SLO & SLA Monitoring

Service Level Monitoring

> Implement SLO monitoring:
> - Availability targets
> - Latency objectives
> - Error budgets
> - Burn rate alerts

groups:
  - name: slo_rules
    interval: 30s
    rules:
      # Availability SLO - 99.9%
      - record: slo:availability:ratio
        expr: |
          sum(rate(http_requests_total{status!~"5.."}[5m])) /
          sum(rate(http_requests_total[5m]))

      # Error budget burn rate
      - record: slo:error_budget:burn_rate_1h
        expr: |
          (1 - slo:availability:ratio) / (1 - 0.999) * (30 * 24) / 1

      - record: slo:error_budget:burn_rate_6h
        expr: |
          (1 - slo:availability:ratio) / (1 - 0.999) * (30 * 24) / 6

      # Latency SLO - 95% of requests under 500ms
      - record: slo:latency:ratio
        expr: |
          sum(rate(http_request_duration_bucket{le="0.5"}[5m])) /
          sum(rate(http_request_duration_count[5m]))

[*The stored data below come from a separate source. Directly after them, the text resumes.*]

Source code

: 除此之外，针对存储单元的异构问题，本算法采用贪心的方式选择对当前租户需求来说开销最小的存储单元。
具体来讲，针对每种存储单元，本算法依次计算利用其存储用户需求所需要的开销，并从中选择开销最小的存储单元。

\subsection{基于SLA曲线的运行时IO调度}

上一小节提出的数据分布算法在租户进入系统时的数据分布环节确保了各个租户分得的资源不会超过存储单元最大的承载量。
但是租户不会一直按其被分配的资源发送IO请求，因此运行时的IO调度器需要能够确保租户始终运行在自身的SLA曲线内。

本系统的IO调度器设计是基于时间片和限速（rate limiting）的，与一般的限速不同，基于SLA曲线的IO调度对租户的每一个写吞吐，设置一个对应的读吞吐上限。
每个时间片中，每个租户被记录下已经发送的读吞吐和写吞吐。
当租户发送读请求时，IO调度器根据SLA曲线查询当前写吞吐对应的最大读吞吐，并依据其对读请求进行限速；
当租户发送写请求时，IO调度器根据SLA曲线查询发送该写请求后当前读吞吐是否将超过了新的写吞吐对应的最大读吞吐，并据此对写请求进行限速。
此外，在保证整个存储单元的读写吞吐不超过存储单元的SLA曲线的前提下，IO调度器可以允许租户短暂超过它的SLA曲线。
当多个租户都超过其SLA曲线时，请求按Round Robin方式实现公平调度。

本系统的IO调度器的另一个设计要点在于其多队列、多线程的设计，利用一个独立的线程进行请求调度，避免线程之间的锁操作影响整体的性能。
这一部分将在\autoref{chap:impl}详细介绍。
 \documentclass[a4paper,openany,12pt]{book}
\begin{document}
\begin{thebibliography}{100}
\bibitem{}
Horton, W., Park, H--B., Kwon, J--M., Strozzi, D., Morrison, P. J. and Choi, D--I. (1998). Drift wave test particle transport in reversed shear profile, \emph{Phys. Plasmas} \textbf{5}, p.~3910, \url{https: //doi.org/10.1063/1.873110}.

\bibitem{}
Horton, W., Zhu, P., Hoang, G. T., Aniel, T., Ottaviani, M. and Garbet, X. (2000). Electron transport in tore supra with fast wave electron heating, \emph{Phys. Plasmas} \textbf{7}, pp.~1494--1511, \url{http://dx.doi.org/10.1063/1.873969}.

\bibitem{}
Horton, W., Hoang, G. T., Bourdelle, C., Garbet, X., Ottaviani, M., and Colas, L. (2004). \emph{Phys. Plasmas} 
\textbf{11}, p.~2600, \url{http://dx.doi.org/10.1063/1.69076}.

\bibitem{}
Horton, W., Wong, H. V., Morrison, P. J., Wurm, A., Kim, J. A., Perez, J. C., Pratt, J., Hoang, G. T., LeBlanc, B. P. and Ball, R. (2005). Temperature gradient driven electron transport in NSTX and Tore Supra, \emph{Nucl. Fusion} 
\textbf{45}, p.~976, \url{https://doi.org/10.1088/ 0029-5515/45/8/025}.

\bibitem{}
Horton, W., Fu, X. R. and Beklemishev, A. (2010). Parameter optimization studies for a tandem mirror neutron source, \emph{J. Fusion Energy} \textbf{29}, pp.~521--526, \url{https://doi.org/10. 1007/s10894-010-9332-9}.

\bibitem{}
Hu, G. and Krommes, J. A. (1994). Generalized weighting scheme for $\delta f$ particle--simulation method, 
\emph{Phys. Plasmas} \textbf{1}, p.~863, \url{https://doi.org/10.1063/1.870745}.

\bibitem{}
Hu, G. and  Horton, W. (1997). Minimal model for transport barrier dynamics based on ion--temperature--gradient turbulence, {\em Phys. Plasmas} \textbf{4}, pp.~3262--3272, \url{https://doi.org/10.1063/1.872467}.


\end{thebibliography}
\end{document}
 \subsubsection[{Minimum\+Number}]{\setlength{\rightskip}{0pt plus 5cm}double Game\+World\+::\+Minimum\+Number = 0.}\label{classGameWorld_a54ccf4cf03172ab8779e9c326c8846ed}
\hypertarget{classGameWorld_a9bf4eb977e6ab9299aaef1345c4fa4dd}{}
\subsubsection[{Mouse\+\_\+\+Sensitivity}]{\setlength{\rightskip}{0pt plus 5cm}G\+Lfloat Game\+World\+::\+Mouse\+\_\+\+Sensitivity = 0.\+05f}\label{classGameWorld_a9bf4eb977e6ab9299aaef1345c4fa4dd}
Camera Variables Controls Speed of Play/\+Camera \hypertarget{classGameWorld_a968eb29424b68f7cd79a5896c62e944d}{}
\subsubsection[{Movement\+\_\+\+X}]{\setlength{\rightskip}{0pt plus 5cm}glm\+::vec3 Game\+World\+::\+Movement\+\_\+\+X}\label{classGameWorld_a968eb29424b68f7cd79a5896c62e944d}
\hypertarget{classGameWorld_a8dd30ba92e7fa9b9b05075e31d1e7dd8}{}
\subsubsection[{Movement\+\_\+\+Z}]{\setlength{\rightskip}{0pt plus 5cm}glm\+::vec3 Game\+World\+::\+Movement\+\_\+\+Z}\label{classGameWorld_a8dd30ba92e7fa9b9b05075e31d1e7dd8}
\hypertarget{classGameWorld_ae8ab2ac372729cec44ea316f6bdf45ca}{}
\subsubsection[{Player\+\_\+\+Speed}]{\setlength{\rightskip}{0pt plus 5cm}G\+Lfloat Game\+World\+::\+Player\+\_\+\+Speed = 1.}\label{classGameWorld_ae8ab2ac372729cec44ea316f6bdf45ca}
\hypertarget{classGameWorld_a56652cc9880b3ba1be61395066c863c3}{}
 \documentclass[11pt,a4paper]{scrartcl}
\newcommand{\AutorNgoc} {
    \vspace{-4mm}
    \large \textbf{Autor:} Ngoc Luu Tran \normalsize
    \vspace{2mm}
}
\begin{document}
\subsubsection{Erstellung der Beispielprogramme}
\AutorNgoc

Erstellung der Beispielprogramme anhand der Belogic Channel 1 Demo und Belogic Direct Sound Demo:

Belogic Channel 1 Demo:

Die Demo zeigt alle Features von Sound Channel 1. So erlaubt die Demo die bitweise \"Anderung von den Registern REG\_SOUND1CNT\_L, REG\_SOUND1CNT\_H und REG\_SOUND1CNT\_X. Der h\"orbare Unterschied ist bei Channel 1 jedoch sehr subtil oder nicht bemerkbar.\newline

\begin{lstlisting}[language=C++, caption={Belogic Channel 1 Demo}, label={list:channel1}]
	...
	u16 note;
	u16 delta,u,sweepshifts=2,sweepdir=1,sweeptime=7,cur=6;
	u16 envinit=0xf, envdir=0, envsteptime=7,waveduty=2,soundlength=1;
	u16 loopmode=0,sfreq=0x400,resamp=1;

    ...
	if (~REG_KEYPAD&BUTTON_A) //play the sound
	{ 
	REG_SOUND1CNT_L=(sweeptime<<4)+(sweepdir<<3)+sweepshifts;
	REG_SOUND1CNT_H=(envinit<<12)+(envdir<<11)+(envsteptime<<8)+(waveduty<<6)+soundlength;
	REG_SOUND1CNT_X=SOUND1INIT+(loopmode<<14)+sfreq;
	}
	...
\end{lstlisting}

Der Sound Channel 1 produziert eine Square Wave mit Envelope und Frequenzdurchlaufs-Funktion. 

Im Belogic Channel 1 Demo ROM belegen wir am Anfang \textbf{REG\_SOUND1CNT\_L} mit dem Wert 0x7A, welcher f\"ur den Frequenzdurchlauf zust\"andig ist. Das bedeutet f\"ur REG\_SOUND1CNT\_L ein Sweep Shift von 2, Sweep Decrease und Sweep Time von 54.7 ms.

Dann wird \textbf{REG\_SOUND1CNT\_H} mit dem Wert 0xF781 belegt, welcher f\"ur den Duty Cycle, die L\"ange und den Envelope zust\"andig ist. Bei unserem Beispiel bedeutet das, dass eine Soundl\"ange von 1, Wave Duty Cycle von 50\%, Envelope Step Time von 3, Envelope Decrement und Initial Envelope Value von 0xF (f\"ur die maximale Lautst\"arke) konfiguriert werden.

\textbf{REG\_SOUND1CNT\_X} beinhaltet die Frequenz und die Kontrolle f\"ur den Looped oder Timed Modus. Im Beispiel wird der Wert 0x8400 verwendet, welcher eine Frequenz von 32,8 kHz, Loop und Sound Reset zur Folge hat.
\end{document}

      # Multi-window multi-burn-rate alerts
      - alert: ErrorBudgetBurn
        expr: |
          (
            slo:error_budget:burn_rate_1h > 14.4
            and
            slo:error_budget:burn_rate_6h > 6
          )
        labels:
          severity: critical
          slo: availability
        annotations:
          summary: "Error budget is burning too fast"
          description: "Error budget burn rate is {{ $value }} times normal"

Performance Analysis Deep dive into performance optimization with monitoring data

Security Auditing Use monitoring for security insights and threat detection

Debugging Workflows Leverage observability for faster debugging

Next Steps

You’ve learned how to leverage Claude Code for comprehensive observability - from instrumentation to visualization to alerting. The key is treating monitoring as a first-class citizen in your development process, not an afterthought.

Remember: You can’t fix what you can’t see. Use Claude Code to build observability into your applications from the start, creating systems that tell you what’s wrong before your users do. With proper monitoring, you’ll ship with confidence and sleep better at night.